There are a couple of things that are clear to me, after years of study, covering formal studies in education, to a deep interest in a variety of religious teachings (out of curiosity. I am way beyond salvation), and 15 years studying human consciousness in a deep and expansive way.
First, if you want to know what someone is guilty of, just listen to what they are accusing others of, and I mean accusing! Second, if someone is telling you how other people should be treated, they are probably revealing a deep longing for how they believe they should be treated.
I have been in the elite sports system. When I was 15, I tried out for the under 19’s at Collingwood Football Club. I made the list.
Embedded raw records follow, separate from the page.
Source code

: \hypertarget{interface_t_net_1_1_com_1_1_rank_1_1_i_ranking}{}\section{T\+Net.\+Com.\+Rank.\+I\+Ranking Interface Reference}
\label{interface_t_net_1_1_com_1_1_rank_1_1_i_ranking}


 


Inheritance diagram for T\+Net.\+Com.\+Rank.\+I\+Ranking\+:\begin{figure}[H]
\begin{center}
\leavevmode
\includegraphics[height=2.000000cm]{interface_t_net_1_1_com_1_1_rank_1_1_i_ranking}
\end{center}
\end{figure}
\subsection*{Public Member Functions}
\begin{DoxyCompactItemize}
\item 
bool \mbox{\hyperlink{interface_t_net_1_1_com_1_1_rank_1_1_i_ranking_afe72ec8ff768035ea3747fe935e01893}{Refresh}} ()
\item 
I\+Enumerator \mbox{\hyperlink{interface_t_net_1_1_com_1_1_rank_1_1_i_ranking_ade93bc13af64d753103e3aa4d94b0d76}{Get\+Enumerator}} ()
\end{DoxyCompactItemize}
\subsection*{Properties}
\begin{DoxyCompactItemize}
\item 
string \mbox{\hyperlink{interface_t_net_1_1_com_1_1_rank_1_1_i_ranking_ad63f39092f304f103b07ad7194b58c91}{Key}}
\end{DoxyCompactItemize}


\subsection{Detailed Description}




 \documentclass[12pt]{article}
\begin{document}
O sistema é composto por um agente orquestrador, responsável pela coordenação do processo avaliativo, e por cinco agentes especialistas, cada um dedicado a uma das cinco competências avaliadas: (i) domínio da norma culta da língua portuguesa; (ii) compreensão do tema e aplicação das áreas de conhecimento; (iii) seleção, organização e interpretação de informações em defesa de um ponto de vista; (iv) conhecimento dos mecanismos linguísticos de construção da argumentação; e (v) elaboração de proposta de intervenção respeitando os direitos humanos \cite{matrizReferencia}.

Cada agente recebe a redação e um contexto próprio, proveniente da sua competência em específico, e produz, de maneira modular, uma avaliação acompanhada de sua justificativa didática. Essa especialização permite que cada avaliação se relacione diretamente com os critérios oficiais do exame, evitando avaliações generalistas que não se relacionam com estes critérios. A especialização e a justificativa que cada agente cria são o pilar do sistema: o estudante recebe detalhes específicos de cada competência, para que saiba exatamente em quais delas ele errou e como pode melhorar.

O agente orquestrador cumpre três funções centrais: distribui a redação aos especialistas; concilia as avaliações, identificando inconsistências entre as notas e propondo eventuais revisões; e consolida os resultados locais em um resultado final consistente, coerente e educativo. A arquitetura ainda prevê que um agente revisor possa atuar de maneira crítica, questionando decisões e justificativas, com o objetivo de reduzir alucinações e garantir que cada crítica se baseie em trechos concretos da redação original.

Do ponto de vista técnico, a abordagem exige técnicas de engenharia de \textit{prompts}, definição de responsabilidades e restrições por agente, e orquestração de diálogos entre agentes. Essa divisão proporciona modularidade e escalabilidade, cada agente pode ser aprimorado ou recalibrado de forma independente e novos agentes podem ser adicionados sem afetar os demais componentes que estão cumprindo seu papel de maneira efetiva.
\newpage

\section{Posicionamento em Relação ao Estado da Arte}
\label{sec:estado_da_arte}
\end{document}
When I was 19, I tried out for the senior list at Fitzroy Football Club. I was the last player cut on the Tuesday before the first game. Then when I was 23, I was in the squad of 22 for The All Australian Amateurs Football Team. I was invited to the Guernsey Presentation dinner and had to endure the humiliation of being the only one to not get a Guernsey. It took me years to finally celebrate that I got to be in the top 22 of many thousands of players across Australia.
So, I know what it is like to both “make it” and be “spat out”.
Did the “spit out” destroy me? Not at all. Some might say, “Oh yes, but you are a strong person. Others might not fare as well as you”. I am not sure where these people attained their psychology degrees, but alas, their opinions are just an opinion.
The truth. I experienced deep, agonizing, and traumatic humiliation. I was gutted. And I spent some time feeling that way. I went through all the emotions from embarrassment, to anger to my favorite “I’ll show ‘em”. But I got there. I came out the other side, appreciating how far I had gotten before failure. It gave me a powerful perspective on life.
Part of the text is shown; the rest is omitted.